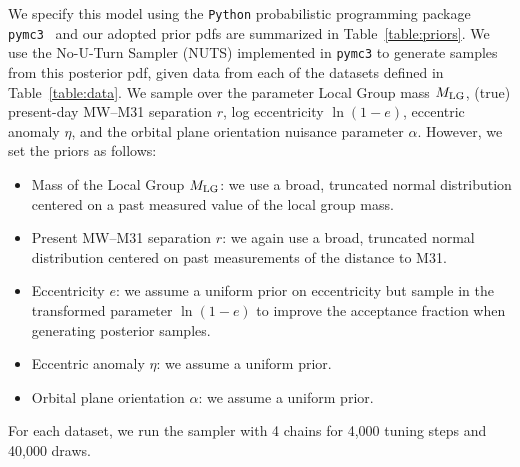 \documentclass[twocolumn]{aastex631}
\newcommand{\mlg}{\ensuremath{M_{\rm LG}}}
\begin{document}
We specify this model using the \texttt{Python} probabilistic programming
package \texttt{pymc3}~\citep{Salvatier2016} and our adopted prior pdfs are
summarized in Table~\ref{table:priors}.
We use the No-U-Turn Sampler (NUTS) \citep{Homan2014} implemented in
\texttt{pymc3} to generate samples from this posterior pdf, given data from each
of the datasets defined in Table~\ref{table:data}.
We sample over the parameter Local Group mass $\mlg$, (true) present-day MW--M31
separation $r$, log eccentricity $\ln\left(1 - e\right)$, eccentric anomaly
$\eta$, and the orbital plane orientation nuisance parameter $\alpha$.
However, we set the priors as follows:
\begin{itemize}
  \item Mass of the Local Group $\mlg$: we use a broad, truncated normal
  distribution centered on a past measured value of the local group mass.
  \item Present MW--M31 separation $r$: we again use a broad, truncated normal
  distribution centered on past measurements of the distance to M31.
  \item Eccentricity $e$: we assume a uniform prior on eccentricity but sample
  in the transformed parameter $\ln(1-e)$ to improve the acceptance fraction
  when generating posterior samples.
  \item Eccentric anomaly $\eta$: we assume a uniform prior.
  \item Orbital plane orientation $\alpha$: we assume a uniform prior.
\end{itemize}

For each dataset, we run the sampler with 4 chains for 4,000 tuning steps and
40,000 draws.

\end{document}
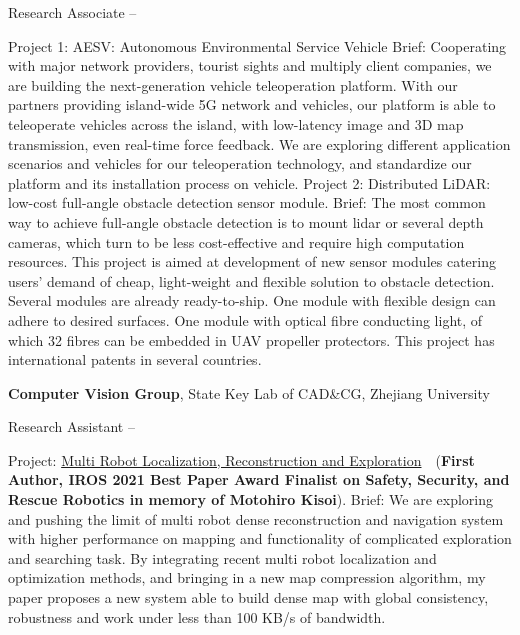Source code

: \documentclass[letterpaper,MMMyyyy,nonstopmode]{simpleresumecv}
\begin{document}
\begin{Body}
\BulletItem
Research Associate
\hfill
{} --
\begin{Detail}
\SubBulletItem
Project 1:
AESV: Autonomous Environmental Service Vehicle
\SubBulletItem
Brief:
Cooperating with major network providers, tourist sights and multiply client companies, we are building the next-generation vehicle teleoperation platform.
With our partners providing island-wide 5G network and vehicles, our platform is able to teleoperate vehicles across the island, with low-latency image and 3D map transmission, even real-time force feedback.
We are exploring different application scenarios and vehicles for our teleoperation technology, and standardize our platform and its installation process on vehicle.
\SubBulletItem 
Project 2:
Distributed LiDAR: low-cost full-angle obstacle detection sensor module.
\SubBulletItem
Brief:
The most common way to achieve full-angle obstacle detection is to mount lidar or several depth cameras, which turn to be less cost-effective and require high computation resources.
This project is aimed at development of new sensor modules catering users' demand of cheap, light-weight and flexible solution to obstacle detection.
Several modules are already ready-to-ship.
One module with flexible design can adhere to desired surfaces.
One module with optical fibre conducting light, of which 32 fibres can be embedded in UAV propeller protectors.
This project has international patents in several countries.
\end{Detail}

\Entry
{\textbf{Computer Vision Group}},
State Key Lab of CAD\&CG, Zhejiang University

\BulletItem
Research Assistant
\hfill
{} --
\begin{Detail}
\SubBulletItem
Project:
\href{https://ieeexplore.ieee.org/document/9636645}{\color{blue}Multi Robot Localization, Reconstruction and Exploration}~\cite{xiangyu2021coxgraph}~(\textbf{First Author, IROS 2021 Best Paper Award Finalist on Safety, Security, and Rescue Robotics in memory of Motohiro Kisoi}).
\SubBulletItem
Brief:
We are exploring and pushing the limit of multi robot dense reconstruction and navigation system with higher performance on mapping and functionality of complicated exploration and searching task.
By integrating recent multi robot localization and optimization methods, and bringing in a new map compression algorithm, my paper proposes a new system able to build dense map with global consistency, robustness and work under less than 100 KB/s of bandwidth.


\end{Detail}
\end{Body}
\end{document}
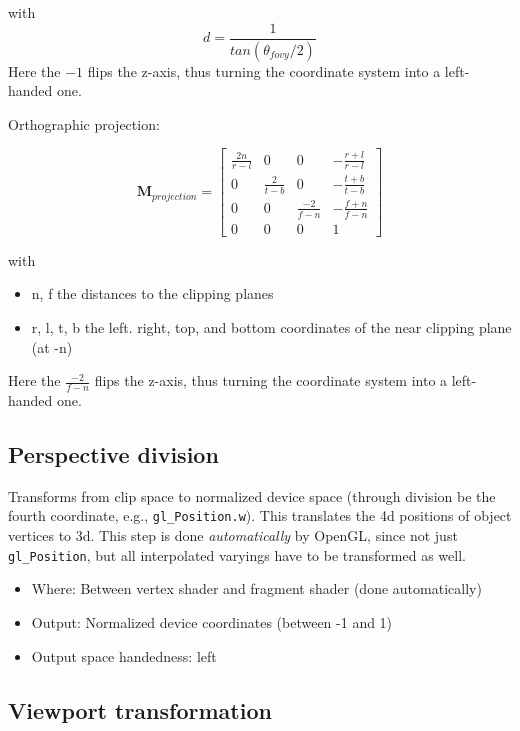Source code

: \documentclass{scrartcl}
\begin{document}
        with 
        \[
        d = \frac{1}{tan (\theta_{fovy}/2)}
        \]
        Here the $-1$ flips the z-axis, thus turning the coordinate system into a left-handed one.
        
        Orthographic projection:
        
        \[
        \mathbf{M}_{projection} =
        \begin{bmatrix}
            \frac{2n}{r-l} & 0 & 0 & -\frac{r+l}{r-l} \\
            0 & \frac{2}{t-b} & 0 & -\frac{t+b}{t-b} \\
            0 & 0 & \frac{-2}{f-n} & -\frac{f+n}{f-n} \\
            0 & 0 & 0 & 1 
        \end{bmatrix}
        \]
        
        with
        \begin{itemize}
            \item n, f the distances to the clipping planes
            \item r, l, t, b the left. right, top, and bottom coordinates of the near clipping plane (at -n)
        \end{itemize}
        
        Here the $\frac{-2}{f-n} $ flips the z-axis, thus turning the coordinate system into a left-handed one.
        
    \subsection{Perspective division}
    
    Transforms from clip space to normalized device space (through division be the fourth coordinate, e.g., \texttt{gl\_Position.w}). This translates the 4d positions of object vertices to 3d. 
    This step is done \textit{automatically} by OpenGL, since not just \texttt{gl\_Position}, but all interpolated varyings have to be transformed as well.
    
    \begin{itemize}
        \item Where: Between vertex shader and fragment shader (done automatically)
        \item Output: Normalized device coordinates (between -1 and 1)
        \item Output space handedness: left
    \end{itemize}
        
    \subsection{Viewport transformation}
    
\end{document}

########################################

> _EXERCISE DETAILS_: All that's required is the material above repeated exactly, minus any picture.

> _ANSWER BOX_:
 \documentclass[twocolumn]{aastex631}
\newcommand{\mlg}{\ensuremath{M_{\rm LG}}}
\begin{document}
We specify this model using the \texttt{Python} probabilistic programming
package \texttt{pymc3}~\citep{Salvatier2016} and our adopted prior pdfs are
summarized in Table~\ref{table:priors}.
We use the No-U-Turn Sampler (NUTS) \citep{Homan2014} implemented in
\texttt{pymc3} to generate samples from this posterior pdf, given data from each
of the datasets defined in Table~\ref{table:data}.
We sample over the parameter Local Group mass $\mlg$, (true) present-day MW--M31
separation $r$, log eccentricity $\ln\left(1 - e\right)$, eccentric anomaly
$\eta$, and the orbital plane orientation nuisance parameter $\alpha$.
However, we set the priors as follows:
\begin{itemize}
  \item Mass of the Local Group $\mlg$: we use a broad, truncated normal
  distribution centered on a past measured value of the local group mass.
  \item Present MW--M31 separation $r$: we again use a broad, truncated normal
  distribution centered on past measurements of the distance to M31.
  \item Eccentricity $e$: we assume a uniform prior on eccentricity but sample
  in the transformed parameter $\ln(1-e)$ to improve the acceptance fraction
  when generating posterior samples.
  \item Eccentric anomaly $\eta$: we assume a uniform prior.
  \item Orbital plane orientation $\alpha$: we assume a uniform prior.
\end{itemize}

For each dataset, we run the sampler with 4 chains for 4,000 tuning steps and
40,000 draws.

\end{document}
Source code

: \documentclass[letterpaper,MMMyyyy,nonstopmode]{simpleresumecv}
\begin{document}
\begin{Body}
\BulletItem
Research Associate
\hfill
{} --
\begin{Detail}
\SubBulletItem
Project 1:
AESV: Autonomous Environmental Service Vehicle
\SubBulletItem
Brief:
Cooperating with major network providers, tourist sights and multiply client companies, we are building the next-generation vehicle teleoperation platform.
With our partners providing island-wide 5G network and vehicles, our platform is able to teleoperate vehicles across the island, with low-latency image and 3D map transmission, even real-time force feedback.
We are exploring different application scenarios and vehicles for our teleoperation technology, and standardize our platform and its installation process on vehicle.
\SubBulletItem 
Project 2:
Distributed LiDAR: low-cost full-angle obstacle detection sensor module.
\SubBulletItem
Brief:
The most common way to achieve full-angle obstacle detection is to mount lidar or several depth cameras, which turn to be less cost-effective and require high computation resources.
This project is aimed at development of new sensor modules catering users' demand of cheap, light-weight and flexible solution to obstacle detection.
Several modules are already ready-to-ship.
One module with flexible design can adhere to desired surfaces.
One module with optical fibre conducting light, of which 32 fibres can be embedded in UAV propeller protectors.
This project has international patents in several countries.
\end{Detail}

\Entry
{\textbf{Computer Vision Group}},
State Key Lab of CAD\&CG, Zhejiang University

\BulletItem
Research Assistant
\hfill
{} --
\begin{Detail}
\SubBulletItem
Project:
\href{https://ieeexplore.ieee.org/document/9636645}{\color{blue}Multi Robot Localization, Reconstruction and Exploration}~\cite{xiangyu2021coxgraph}~(\textbf{First Author, IROS 2021 Best Paper Award Finalist on Safety, Security, and Rescue Robotics in memory of Motohiro Kisoi}).
\SubBulletItem
Brief:
We are exploring and pushing the limit of multi robot dense reconstruction and navigation system with higher performance on mapping and functionality of complicated exploration and searching task.
By integrating recent multi robot localization and optimization methods, and bringing in a new map compression algorithm, my paper proposes a new system able to build dense map with global consistency, robustness and work under less than 100 KB/s of bandwidth.


\end{Detail}
\end{Body}
\end{document}
Source code

: \documentclass{scrartcl}
\begin{document}
        with 
        \[
        d = \frac{1}{tan (\theta_{fovy}/2)}
        \]
        Here the $-1$ flips the z-axis, thus turning the coordinate system into a left-handed one.
        
        Orthographic projection:
        
        \[
        \mathbf{M}_{projection} =
        \begin{bmatrix}
            \frac{2n}{r-l} & 0 & 0 & -\frac{r+l}{r-l} \\
            0 & \frac{2}{t-b} & 0 & -\frac{t+b}{t-b} \\
            0 & 0 & \frac{-2}{f-n} & -\frac{f+n}{f-n} \\
            0 & 0 & 0 & 1 
        \end{bmatrix}
        \]
        
        with
        \begin{itemize}
            \item n, f the distances to the clipping planes
            \item r, l, t, b the left. right, top, and bottom coordinates of the near clipping plane (at -n)
        \end{itemize}
        
        Here the $\frac{-2}{f-n} $ flips the z-axis, thus turning the coordinate system into a left-handed one.
        
    \subsection{Perspective division}
    
    Transforms from clip space to normalized device space (through division be the fourth coordinate, e.g., \texttt{gl\_Position.w}). This translates the 4d positions of object vertices to 3d. 
    This step is done \textit{automatically} by OpenGL, since not just \texttt{gl\_Position}, but all interpolated varyings have to be transformed as well.
    
    \begin{itemize}
        \item Where: Between vertex shader and fragment shader (done automatically)
        \item Output: Normalized device coordinates (between -1 and 1)
        \item Output space handedness: left
    \end{itemize}
        
    \subsection{Viewport transformation}
    
\end{document}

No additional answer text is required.